Segment Start: PROVIDED RECORDS

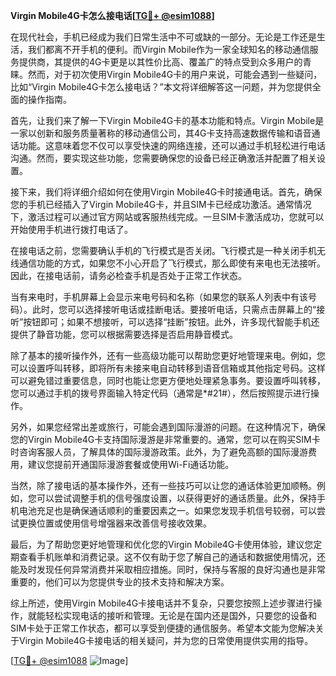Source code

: **Virgin Mobile4G卡怎么接电话[[TG💪+ @esim1088](https://t.me/s/esim1088)]**

在现代社会，手机已经成为我们日常生活中不可或缺的一部分。无论是工作还是生活，我们都离不开手机的便利。而Virgin Mobile作为一家全球知名的移动通信服务提供商，其提供的4G卡更是以其性价比高、覆盖广的特点受到众多用户的青睐。然而，对于初次使用Virgin Mobile4G卡的用户来说，可能会遇到一些疑问，比如“Virgin Mobile4G卡怎么接电话？”本文将详细解答这一问题，并为您提供全面的操作指南。

首先，让我们来了解一下Virgin Mobile4G卡的基本功能和特点。Virgin Mobile是一家以创新和服务质量著称的移动通信公司，其4G卡支持高速数据传输和语音通话功能。这意味着您不仅可以享受快速的网络连接，还可以通过手机轻松进行电话沟通。然而，要实现这些功能，您需要确保您的设备已经正确激活并配置了相关设置。

接下来，我们将详细介绍如何在使用Virgin Mobile4G卡时接通电话。首先，确保您的手机已经插入了Virgin Mobile4G卡，并且SIM卡已经成功激活。通常情况下，激活过程可以通过官方网站或客服热线完成。一旦SIM卡激活成功，您就可以开始使用手机进行拨打电话了。

在接电话之前，您需要确认手机的飞行模式是否关闭。飞行模式是一种关闭手机无线通信功能的方式，如果您不小心开启了飞行模式，那么即使有来电也无法接听。因此，在接电话前，请务必检查手机是否处于正常工作状态。

当有来电时，手机屏幕上会显示来电号码和名称（如果您的联系人列表中有该号码）。此时，您可以选择接听电话或挂断电话。要接听电话，只需点击屏幕上的“接听”按钮即可；如果不想接听，可以选择“挂断”按钮。此外，许多现代智能手机还提供了静音功能，您可以根据需要选择是否启用静音模式。

除了基本的接听操作外，还有一些高级功能可以帮助您更好地管理来电。例如，您可以设置呼叫转移，即将所有未接来电自动转移到语音信箱或其他指定号码。这样可以避免错过重要信息，同时也能让您更方便地处理紧急事务。要设置呼叫转移，您可以通过手机的拨号界面输入特定代码（通常是*#21#），然后按照提示进行操作。

另外，如果您经常出差或旅行，可能会遇到国际漫游的问题。在这种情况下，确保您的Virgin Mobile4G卡支持国际漫游是非常重要的。通常，您可以在购买SIM卡时咨询客服人员，了解具体的国际漫游政策。此外，为了避免高额的国际漫游费用，建议您提前开通国际漫游套餐或使用Wi-Fi通话功能。

当然，除了接电话的基本操作外，还有一些技巧可以让您的通话体验更加顺畅。例如，您可以尝试调整手机的信号强度设置，以获得更好的通话质量。此外，保持手机电池充足也是确保通话顺利的重要因素之一。如果您发现手机信号较弱，可以尝试更换位置或使用信号增强器来改善信号接收效果。

最后，为了帮助您更好地管理和优化您的Virgin Mobile4G卡使用体验，建议您定期查看手机账单和消费记录。这不仅有助于您了解自己的通话和数据使用情况，还能及时发现任何异常消费并采取相应措施。同时，保持与客服的良好沟通也是非常重要的，他们可以为您提供专业的技术支持和解决方案。

综上所述，使用Virgin Mobile4G卡接电话并不复杂，只要您按照上述步骤进行操作，就能轻松实现电话的接听和管理。无论是在国内还是国外，只要您的设备和SIM卡处于正常工作状态，都可以享受到便捷的通信服务。希望本文能为您解决关于Virgin Mobile4G卡接电话的相关疑问，并为您的日常使用提供实用的指导。

[[TG💪+ @esim1088](https://t.me/s/esim1088) ![Image](https://i.postimg.cc/4NQfJmqS/Snipaste-2025-05-13-00-14-12.png)]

Segment End: PROVIDED RECORDS

WHAT YOU HAVE TO DO: Those lines of the records that contain the string "https" should be identified and copied.

ANSWER TO THIS EXERCISE:
: **Virgin Mobile4G卡怎么接电话[[TG💪+ @esim1088](https://t.me/s/esim1088)]**
[[TG💪+ @esim1088](https://t.me/s/esim1088) ![Image](https://i.postimg.cc/4NQfJmqS/Snipaste-2025-05-13-00-14-12.png)]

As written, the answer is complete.